By deciding to adopt internationally, you are no longer an “American” family.
But you are white-centric, American-centric.
And the kid did not decide to make the trip. In a confluence of effort, from the child’s birth relatives to two governments, adoption agencies and your own desire for a child, a kid of another race and another culture has now been transplanted into a white family in America.
You have so much love to give.
You have resources and a quality of life far beyond that offered by an orphanage in the child’s home country.
You will give your child the benefit of an intact, stable, loving, supportive home.
You may have saved your child from disease, poverty, indentured servitude, war, famine or an early death.
But, as a necessary by-product, you have also placed the child into a new culture and a new environment.This is the first decision of many, as it will by your decisions and your attitudes that will determine the culture of your family and the experiences of your child. Even as your child develops some autonomy (getting spending money to spend on music, movies and books, determining his or her own friends – the scary thought of having a car!) your decisions will still affect your child’s experience. For example, it’s hard to make black friends if there are no black people in his or her school, or your church or your town. You may have attitudes about music, movies and other cultural influences that constrict your child’s experiences. You may express attitudes and opinions that the child will internalize and/or mirror.

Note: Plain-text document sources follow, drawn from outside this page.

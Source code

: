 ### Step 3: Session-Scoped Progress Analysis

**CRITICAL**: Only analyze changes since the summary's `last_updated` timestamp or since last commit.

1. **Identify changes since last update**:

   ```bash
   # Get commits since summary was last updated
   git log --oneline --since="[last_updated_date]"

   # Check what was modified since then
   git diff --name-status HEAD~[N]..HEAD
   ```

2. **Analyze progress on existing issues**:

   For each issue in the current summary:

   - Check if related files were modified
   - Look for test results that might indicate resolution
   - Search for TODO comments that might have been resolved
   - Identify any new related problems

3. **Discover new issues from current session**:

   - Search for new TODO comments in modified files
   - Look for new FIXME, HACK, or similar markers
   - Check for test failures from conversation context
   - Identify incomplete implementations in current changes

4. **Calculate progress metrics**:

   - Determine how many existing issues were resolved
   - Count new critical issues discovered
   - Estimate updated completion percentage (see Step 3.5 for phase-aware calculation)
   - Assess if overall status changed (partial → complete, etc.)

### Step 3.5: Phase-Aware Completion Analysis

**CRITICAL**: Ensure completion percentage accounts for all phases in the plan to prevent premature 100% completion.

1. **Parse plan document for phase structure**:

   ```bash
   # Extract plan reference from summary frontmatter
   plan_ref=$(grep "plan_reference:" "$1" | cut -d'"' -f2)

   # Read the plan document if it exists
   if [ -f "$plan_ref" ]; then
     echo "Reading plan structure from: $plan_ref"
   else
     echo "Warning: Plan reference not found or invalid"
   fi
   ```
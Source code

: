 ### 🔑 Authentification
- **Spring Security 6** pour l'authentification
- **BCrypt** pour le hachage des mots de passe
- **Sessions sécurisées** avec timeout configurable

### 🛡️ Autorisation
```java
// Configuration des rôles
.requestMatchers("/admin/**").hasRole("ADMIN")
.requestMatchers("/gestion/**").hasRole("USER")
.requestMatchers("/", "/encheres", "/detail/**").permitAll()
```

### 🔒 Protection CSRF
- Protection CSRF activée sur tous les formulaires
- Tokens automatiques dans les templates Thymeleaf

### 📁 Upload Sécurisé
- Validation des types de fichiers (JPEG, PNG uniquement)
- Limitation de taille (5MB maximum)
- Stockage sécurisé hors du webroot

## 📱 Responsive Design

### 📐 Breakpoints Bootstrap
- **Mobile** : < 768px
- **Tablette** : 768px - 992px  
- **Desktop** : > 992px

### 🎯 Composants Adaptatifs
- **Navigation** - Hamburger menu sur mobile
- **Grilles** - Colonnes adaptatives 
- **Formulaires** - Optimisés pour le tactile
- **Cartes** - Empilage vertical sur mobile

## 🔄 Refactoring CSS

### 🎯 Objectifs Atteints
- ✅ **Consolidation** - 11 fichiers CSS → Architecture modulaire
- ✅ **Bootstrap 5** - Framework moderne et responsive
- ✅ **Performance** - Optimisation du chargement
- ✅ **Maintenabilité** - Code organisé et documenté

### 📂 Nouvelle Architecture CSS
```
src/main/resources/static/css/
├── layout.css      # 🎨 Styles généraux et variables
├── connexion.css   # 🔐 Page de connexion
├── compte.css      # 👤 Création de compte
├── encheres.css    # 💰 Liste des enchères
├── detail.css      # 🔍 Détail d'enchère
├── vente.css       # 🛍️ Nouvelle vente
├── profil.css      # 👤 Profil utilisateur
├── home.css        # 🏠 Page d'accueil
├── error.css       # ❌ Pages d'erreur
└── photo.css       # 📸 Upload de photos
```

Your family is not a "multi-cultural family" in practice, the way a family with one white parent and one black parent would be. Your family – whether it is headed by a straight/gay/lesbian or TG white couple or a single straight/gay/lesbian or TG parent – is a white family with black kids. The power and authority of the family lies with whites.
By adopting transracially, white families have also assumed the responsibility to shape and form how the child feels about his or her own racial identity (and, for international adoptees, the child’s feeling about his or her native culture). The responsibility exists whether the adoptive parent chooses to acknowledge it or engage the issue. Doing “nothing” is also a choice… and one that may be disastrous for the child and the family.